What the Gen Xers don’t know, though, is the that the Rock’s foundation is actually jazz. Bob Dorough, who wrote the bulk of the exactly 180-second ditties, is an accomplished pianist in his own right. He began his recording career in 1956 with a record called Devil May Care and has had a steady following among vocal jazz enthusiasts ever since. One of his records of the late ’60s, Pop Art Songs, presented tuneful versions of minutiae—“I’d written an album of songs where I sing ordinary pieces of paper,” he boasts—such as a mattress label in “Do Not Remove This Tag” and a dictionary entry in “Love (Webster’s Definition).” A few years later, Dorough’s partner at the time, Ben Tucker, heard about a project to teach kids mathematics with music. He figured Dorough’s Pop sensibilities made for a perfect match, so he recommended his friend for the job.

In 1973, New York advertising agency McCaffery and McCall came up with the idea for a series of songs that would teach multiplication by rote. (David B. McCall’s son can actually take the credit. He couldn’t learn his times tables but could sing every word ever howled by Mick Jagger. Thus, his father thought, “Why not put the numbers to music?”) The firm found a genius, in the form of Dorough, to write them, and took them to ABC, where some hotheaded kid named Michael Eisner (same one) was looking for a series of the very kind. Eisner thought Multiplication Rock was a hit and got the group to do more: Grammar Rock, America Rock, Science Rock, Scooter Computer and Mr. Chips, Money Rock, and—as “My Hero Zero” would say—“Et cetera, ad infinitum, ad astra, forever and ever.”

Dorough’s main accomplishment for Schoolhouse was his 1974 Grammy for Multiplication Rock, the only songs issued as an LP as well as a TV series. He went about writing them in a way different from any jazz piece. “I wouldn’t let myself write for a couple of weeks. I thought. I looked in some math books I happen to be a collector of. I’m sort of an amateur mathematician,” he says. But the world’s most melodic mathematician did have some concerns: “All of the multiplications tables have the same rhythm pattern, right? How would I ever get some variety in it?”

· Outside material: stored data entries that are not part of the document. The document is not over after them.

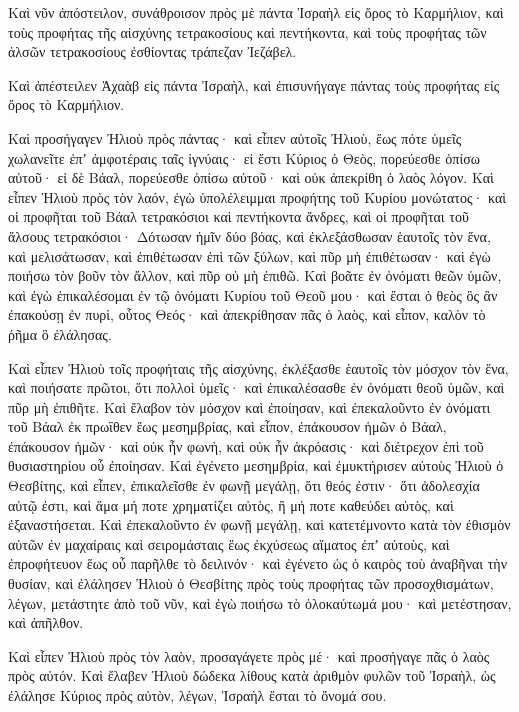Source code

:{Καὶ νῦν ἀπόστειλον, συνάθροισον πρὸς μὲ πάντα Ἰσραὴλ εἰς ὄρος τὸ Καρμήλιον, καὶ τοὺς προφήτας τῆς αἰσχύνης τετρακοσίους καὶ πεντήκοντα, καὶ τοὺς προφήτας τῶν ἀλσῶν τετρακοσίους ἐσθίοντας τράπεζαν Ἰεζάβελ.
\par }{\PP {}Καὶ ἀπέστειλεν Ἀχαὰβ εἰς πάντα Ἰσραὴλ, καὶ ἐπισυνήγαγε πάντας τοὺς προφήτας εἰς ὄρος τὸ Καρμήλιον.
\par }{\PP {}Καὶ προσήγαγεν Ἠλιοὺ πρὸς πάντας· καὶ εἶπεν αὐτοῖς Ἠλιοὺ, ἕως πότε ὑμεῖς χωλανεῖτε ἐπʼ ἀμφοτέραις ταῖς ἰγνύαις· εἰ ἔστι Κύριος ὁ Θεὸς, πορεύεσθε ὀπίσω αὐτοῦ· εἰ δὲ Βάαλ, πορεύεσθε ὀπίσω αὐτοῦ· καὶ οὐκ ἀπεκρίθη ὁ λαὸς λόγον.
Καὶ εἶπεν Ἠλιοὺ πρὸς τὸν λαόν, ἐγὼ ὑπολέλειμμαι προφήτης τοῦ Κυρίου μονώτατος· καὶ οἱ προφῆται τοῦ Βάαλ τετρακόσιοι καὶ πεντήκοντα ἄνδρες, καὶ οἱ προφῆται τοῦ ἄλσους τετρακόσιοι·
Δότωσαν ἡμῖν δύο βόας, καὶ ἐκλεξάσθωσαν ἑαυτοῖς τὸν ἕνα, καὶ μελισάτωσαν, καὶ ἐπιθέτωσαν ἐπὶ τῶν ξύλων, καὶ πῦρ μὴ ἐπιθέτωσαν· καὶ ἐγὼ ποιήσω τὸν βοῦν τὸν ἄλλον, καὶ πῦρ οὐ μὴ ἐπιθῶ.
Καὶ βοᾶτε ἐν ὀνόματι θεῶν ὑμῶν, καὶ ἐγὼ ἐπικαλέσομαι ἐν τῷ ὀνόματι Κυρίου τοῦ Θεοῦ μου· καὶ ἔσται ὁ θεὸς ὃς ἂν ἐπακούσῃ ἐν πυρὶ, οὗτος Θεός· καὶ ἀπεκρίθησαν πᾶς ὁ λαὸς, καὶ εἶπον, καλὸν τὸ ῥῆμα ὃ ἐλάλησας.
\par }{\PP {}Καὶ εἶπεν Ἠλιοὺ τοῖς προφήταις τῆς αἰσχύνης, ἐκλέξασθε ἑαυτοῖς τὸν μόσχον τὸν ἕνα, καὶ ποιήσατε πρῶτοι, ὅτι πολλοὶ ὑμεῖς· καὶ ἐπικαλέσασθε ἐν ὀνόματι θεοῦ ὑμῶν, καὶ πῦρ μὴ ἐπιθῆτε.
Καὶ ἔλαβον τὸν μόσχον καὶ ἐποίησαν, καὶ ἐπεκαλοῦντο ἐν ὀνόματι τοῦ Βάαλ ἐκ πρωΐθεν ἕως μεσημβρίας, καὶ εἶπον, ἐπάκουσον ἡμῶν ὁ Βάαλ, ἐπάκουσον ἡμῶν· καὶ οὐκ ἦν φωνὴ, καὶ οὐκ ἦν ἀκρόασις· καὶ διέτρεχον ἐπὶ τοῦ θυσιαστηρίου οὗ ἐποίησαν.
Καὶ ἐγένετο μεσημβρία, καὶ ἐμυκτήρισεν αὐτοὺς Ἠλιοὺ ὁ Θεσβίτης, καὶ εἶπεν, ἐπικαλεῖσθε ἐν φωνῇ μεγάλῃ, ὅτι θεός ἐστιν· ὅτι ἀδολεσχία αὐτῷ ἐστι, καὶ ἅμα μή ποτε χρηματίζει αὐτὸς, ἢ μή ποτε καθεύδει αὐτὸς, καὶ ἐξαναστήσεται.
Καὶ ἐπεκαλοῦντο ἐν φωνῇ μεγάλῃ, καὶ κατετέμνοντο κατὰ τὸν ἐθισμὸν αὐτῶν ἐν μαχαίραις καὶ σειρομάσταις ἕως ἐκχύσεως αἵματος ἐπʼ αὐτοὺς,
καὶ ἐπροφήτευον ἕως οὗ παρῆλθε τὸ δειλινόν· καὶ ἐγένετο ὡς ὁ καιρὸς τοὺ ἀναβῆναι τὴν θυσίαν, καὶ ἐλάλησεν Ἠλιοὺ ὁ Θεσβίτης πρὸς τοὺς προφήτας τῶν προσοχθισμάτων, λέγων, μετάστητε ἀπὸ τοῦ νῦν, καὶ ἐγὼ ποιήσω τὸ ὁλοκαύτωμά μου· καὶ μετέστησαν, καὶ ἀπῆλθον.
\par }{\PP {}Καὶ εἶπεν Ἠλιοὺ πρὸς τὸν λαὸν, προσαγάγετε πρὸς μέ· καὶ προσήγαγε πᾶς ὁ λαὸς πρὸς αὐτόν.
Καὶ ἔλαβεν Ἡλιοὺ δώδεκα λίθους κατὰ ἀριθμὸν φυλῶν τοῦ Ἰσραὴλ, ὡς ἐλάλησε Κύριος πρὸς αὐτὸν, λέγων, Ἰσραὴλ ἔσται τὸ ὄνομά σου.
}
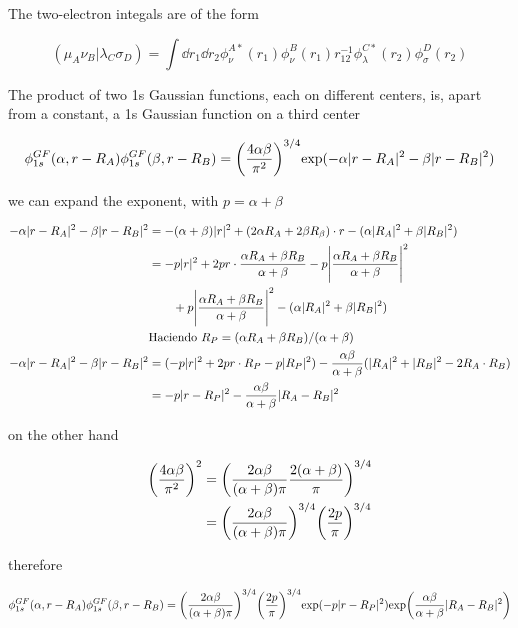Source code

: \documentclass[11pt]{article}
\begin{document}
The two-electron integals are of the form

\[ (\mu_A\nu_B|\lambda_C\sigma_D) = \int \dd{r_1}\dd{r_2} \phi_{\nu}^{A * }(r_1)\phi_{\nu}^B(r_1)r_{12}^{-1}\phi_{\lambda}^{C * }(r_2)\phi_{\sigma}^D(r_2) \]

The product of two 1s Gaussian functions, each on different centers, is, apart from a constant, a 1s Gaussian function on a third center

\begin{align*}
    \phi_{1s}^{GF}(\alpha, r-R_A)\phi_{1s}^{GF}(\beta,r-R_B) = \qty(\frac{4\alpha\beta}{\pi^2})^{3/4} \text{exp}(-\alpha|r-R_A|^2 - \beta|r-R_B|^2)
\end{align*}

we can expand the exponent, with \(p=\alpha+\beta\)

\begin{align*}
    -\alpha|r-R_A|^2 - \beta|r-R_B|^2 &= -(\alpha+\beta)|r|^2 + (2\alpha R_A+2\beta R_{\beta})\cdot r - (\alpha|R_A|^2 + \beta|R_B|^2) \\
    &= -p|r|^2 + 2pr \cdot \frac{\alpha R_A+\beta R_B}{\alpha+\beta} - p \Bigg| \frac{\alpha R_A + \beta R_B}{\alpha+\beta} \Bigg|^2 \\
    & \qq{} + p\Bigg| \frac{\alpha R_A + \beta R_B}{\alpha+\beta} \Bigg|^2 - (\alpha |R_A|^2 + \beta |R_B|^2) \\
    & \text{Haciendo }  R_P = (\alpha R_A + \beta R_B)/(\alpha+\beta)  \\
    -\alpha |r-R_A|^2 - \beta|r-R_B|^2 &= (-p|r|^2 + 2pr \cdot R_P - p |R_P|^2)- \frac{\alpha\beta}{\alpha+\beta} (|R_A|^2 + |R_B|^2 - 2R_A \cdot R_B) \\
    &= - p |r-R_P|^2 - \frac{\alpha\beta}{\alpha+\beta}|R_A-R_B|^2
\end{align*}

on the other hand

\begin{align*}
    \qty(\frac{4\alpha\beta}{\pi^2})^2 &= \qty(\frac{2\alpha\beta}{(\alpha+\beta)\pi} \frac{2(\alpha+\beta)}{\pi})^{3/4} \\
    &= \qty(\frac{2\alpha\beta}{(\alpha+\beta)\pi})^{3/4}\qty(\frac{2p}{\pi})^{3/4}
\end{align*}

therefore

\[ \phi_{1s}^{GF}(\alpha,r-R_A)\phi_{1s}^{GF}(\beta,r-R_B)=\qty(\frac{2\alpha\beta}{(\alpha+\beta)\pi})^{3/4} \qty(\frac{2p}{\pi})^{3/4} \text{exp}(-p|r-R_P|^2) \text{exp}\qty(\frac{\alpha\beta}{\alpha+\beta}|R_A-R_B|^2) \]
\end{document}
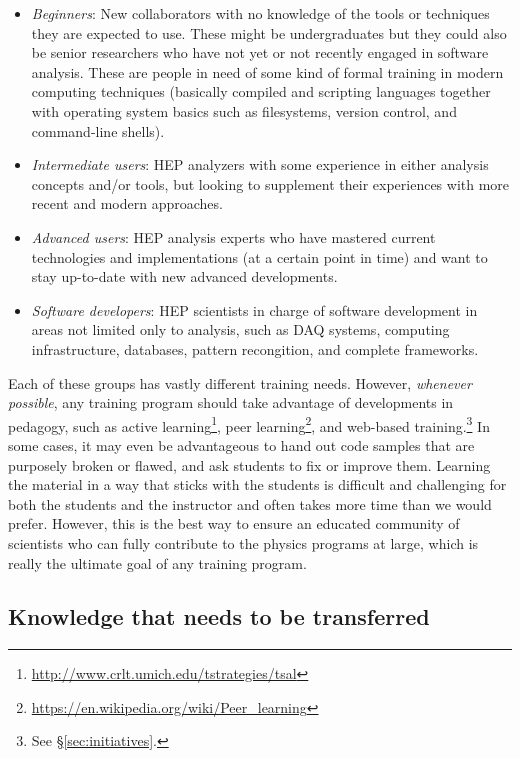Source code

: \documentclass[12pt,a4paper]{article}
\begin{document}
\begin{itemize}
   \item \emph{Beginners}: New collaborators with no knowledge of the 
   tools or techniques they are expected to use. These might be undergraduates 
   but they could also be senior researchers who have not yet or not recently 
   engaged in software analysis. These are people in need of some kind of formal 
   training in modern computing techniques (basically compiled and scripting 
   languages together with operating system basics such as filesystems, version 
   control, and command-line shells).
   \item \emph{Intermediate users}: HEP analyzers with some experience in 
   either analysis concepts and/or tools, but  looking to supplement their 
   experiences with more recent and modern approaches. 
   \item \emph{Advanced users}: HEP analysis experts who have mastered current 
   technologies and implementations (at a certain point in time) and want to 
   stay up-to-date with new advanced developments.
   \item \emph{Software developers}: HEP scientists in charge of software 
   development in areas not limited only to analysis, such as DAQ systems, 
   computing infrastructure, databases, pattern recongition, and complete 
   frameworks.
\end{itemize}

Each of these groups has vastly different training needs. However,
\emph{whenever possible}, any training program should take advantage of
developments in pedagogy, such as active
learning\footnote{\url{http://www.crlt.umich.edu/tstrategies/tsal}}, peer
learning\footnote{\url{https://en.wikipedia.org/wiki/Peer_learning}}, and
web-based training.\footnote{See \S\ref{sec:initiatives}.} In some cases, it may
even be advantageous to hand out code samples that are purposely broken or
flawed, and ask students to fix or improve them. Learning the material in a way
that sticks with the students is difficult and challenging for both the students
and the instructor and often takes more time than we would prefer. However, this
is the best way to ensure an educated community of scientists who can fully
contribute to the physics programs at large, which is really the ultimate goal
of any training program.

\subsection{Knowledge that needs to be transferred}
\end{document}
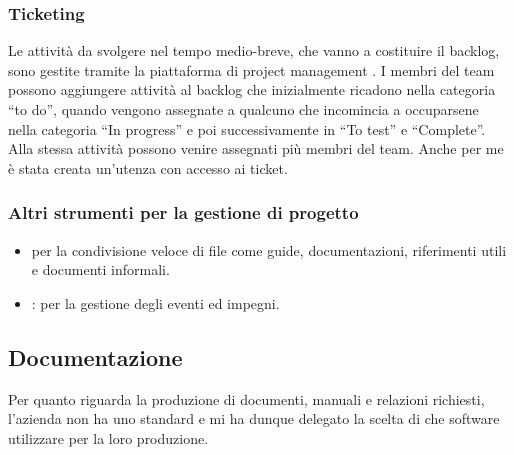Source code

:         \subsubsection{Ticketing}
        Le attività da svolgere nel tempo medio-breve, che vanno a costituire il backlog, sono gestite tramite la piattaforma di project management . I membri del team possono aggiungere attività al backlog che inizialmente ricadono nella categoria ``to do'', quando vengono assegnate a qualcuno che incomincia a occuparsene nella categoria ``In progress'' e poi successivamente in ``To test'' e ``Complete''. Alla stessa attività possono venire assegnati più membri del team.
        Anche per me è stata creata un'utenza con accesso ai ticket.
                
        \subsubsection{Altri strumenti per la gestione di progetto}
        \begin{itemize}
            \item {} per la condivisione veloce di file come guide, documentazioni, riferimenti utili e documenti informali.
            \item {}: per la gestione degli eventi ed impegni.
        \end{itemize}
    
    \subsection{Documentazione}
        Per quanto riguarda la produzione di documenti, manuali e relazioni richiesti, l'azienda non ha uno standard e mi ha dunque delegato la scelta di che software utilizzare per la loro produzione. 
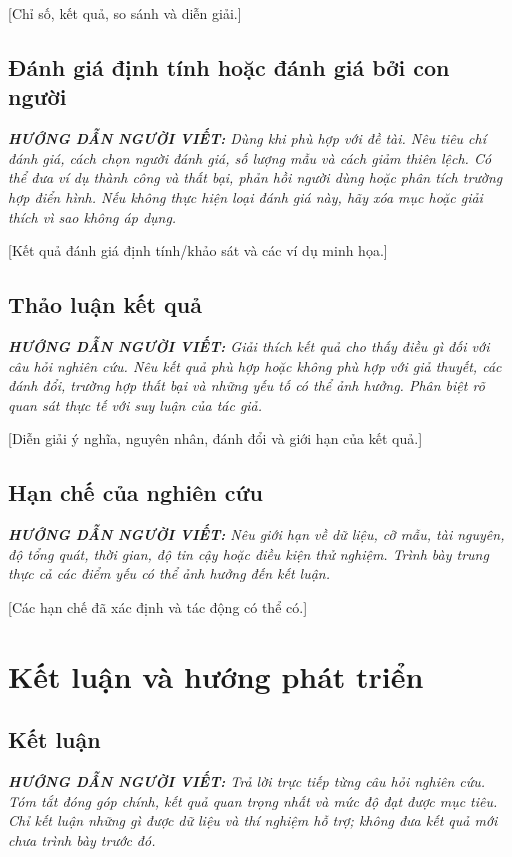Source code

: \documentclass[12pt,a4paper]{report}
\newcommand{\huongdan}[1]{%
  \par\smallskip\noindent
  \textit{\textbf{HƯỚNG DẪN NGƯỜI VIẾT:} #1}%
  \par\smallskip}
\begin{document}
[Chỉ số, kết quả, so sánh và diễn giải.]

\section{Đánh giá định tính hoặc đánh giá bởi con người}

\huongdan{Dùng khi phù hợp với đề tài. Nêu tiêu chí đánh giá, cách chọn người
đánh giá, số lượng mẫu và cách giảm thiên lệch. Có thể đưa ví dụ thành công
và thất bại, phản hồi người dùng hoặc phân tích trường hợp điển hình. Nếu không
thực hiện loại đánh giá này, hãy xóa mục hoặc giải thích vì sao không áp dụng.}

[Kết quả đánh giá định tính/khảo sát và các ví dụ minh họa.]

\section{Thảo luận kết quả}

\huongdan{Giải thích kết quả cho thấy điều gì đối với câu hỏi nghiên cứu.
Nêu kết quả phù hợp hoặc không phù hợp với giả thuyết, các đánh đổi, trường hợp
thất bại và những yếu tố có thể ảnh hưởng. Phân biệt rõ quan sát thực tế với
suy luận của tác giả.}

[Diễn giải ý nghĩa, nguyên nhân, đánh đổi và giới hạn của kết quả.]

\section{Hạn chế của nghiên cứu}

\huongdan{Nêu giới hạn về dữ liệu, cỡ mẫu, tài nguyên, độ tổng quát, thời gian,
độ tin cậy hoặc điều kiện thử nghiệm. Trình bày trung thực cả các điểm yếu có
thể ảnh hưởng đến kết luận.}

[Các hạn chế đã xác định và tác động có thể có.]

\chapter{Kết luận và hướng phát triển}

\section{Kết luận}

\huongdan{Trả lời trực tiếp từng câu hỏi nghiên cứu. Tóm tắt đóng góp chính,
kết quả quan trọng nhất và mức độ đạt được mục tiêu. Chỉ kết luận những gì
được dữ liệu và thí nghiệm hỗ trợ; không đưa kết quả mới chưa trình bày trước đó.}
\end{document}
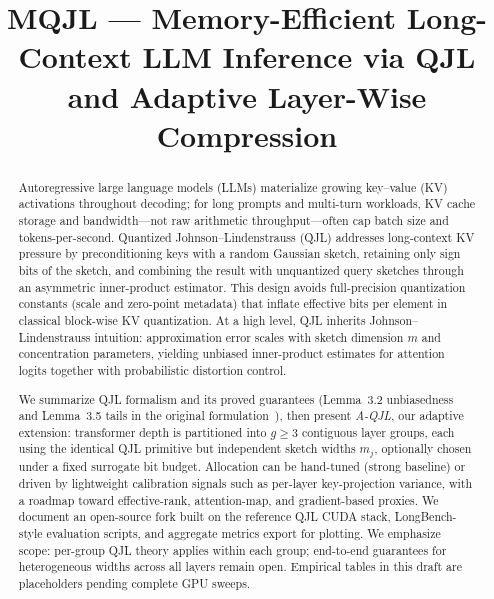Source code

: \documentclass[conference]{IEEEtran}
\begin{document}
\title{MQJL --- Memory-Efficient Long-Context LLM Inference via QJL and Adaptive Layer-Wise Compression}

\author{
\and
{}
}

\maketitle

\begin{abstract}
Autoregressive large language models (LLMs) materialize growing key--value (KV) activations throughout decoding; for long prompts and multi-turn workloads, KV cache storage and bandwidth—not raw arithmetic throughput—often cap batch size and tokens-per-second. Quantized Johnson--Lindenstrauss (QJL) addresses long-context KV pressure by preconditioning keys with a random Gaussian sketch, retaining only sign bits of the sketch, and combining the result with unquantized query sketches through an asymmetric inner-product estimator. This design avoids full-precision quantization constants (scale and zero-point metadata) that inflate effective bits per element in classical block-wise KV quantization. At a high level, QJL inherits Johnson--Lindenstrauss intuition: approximation error scales with sketch dimension \(m\) and concentration parameters, yielding unbiased inner-product estimates for attention logits together with probabilistic distortion control.

We summarize QJL formalism and its proved guarantees (Lemma~3.2 unbiasedness and Lemma~3.5 tails in the original formulation~\cite{zandieh2024qjl}), then present \emph{A-QJL}, our adaptive extension: transformer depth is partitioned into \(g{\geq}3\) contiguous layer groups, each using the identical QJL primitive but independent sketch widths \(m_j\), optionally chosen under a fixed surrogate bit budget. Allocation can be hand-tuned (strong baseline) or driven by lightweight calibration signals such as per-layer key-projection variance, with a roadmap toward effective-rank, attention-map, and gradient-based proxies. We document an open-source fork built on the reference QJL CUDA stack, LongBench-style evaluation scripts, and aggregate metrics export for plotting. We emphasize scope: per-group QJL theory applies within each group; end-to-end guarantees for heterogeneous widths across all layers remain open. Empirical tables in this draft are placeholders pending complete GPU sweeps.
\end{abstract}
\end{document}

It was McCall who gave him the best advice: “He said, ‘Don’t write down.’” So Dorough didn’t condescend. He wrote straight on, never compromising his credibility. And the kids bought it, listening to his familiar drawl, learning and singing along to lyrics like “now the ride of Paul Revere set the nation on its ear” from “The Shot Heard ’Round the World.” He became everyone’s favorite uncle from Arkansas—just the right kind of guy to be Schoolhouse Rock’s music director.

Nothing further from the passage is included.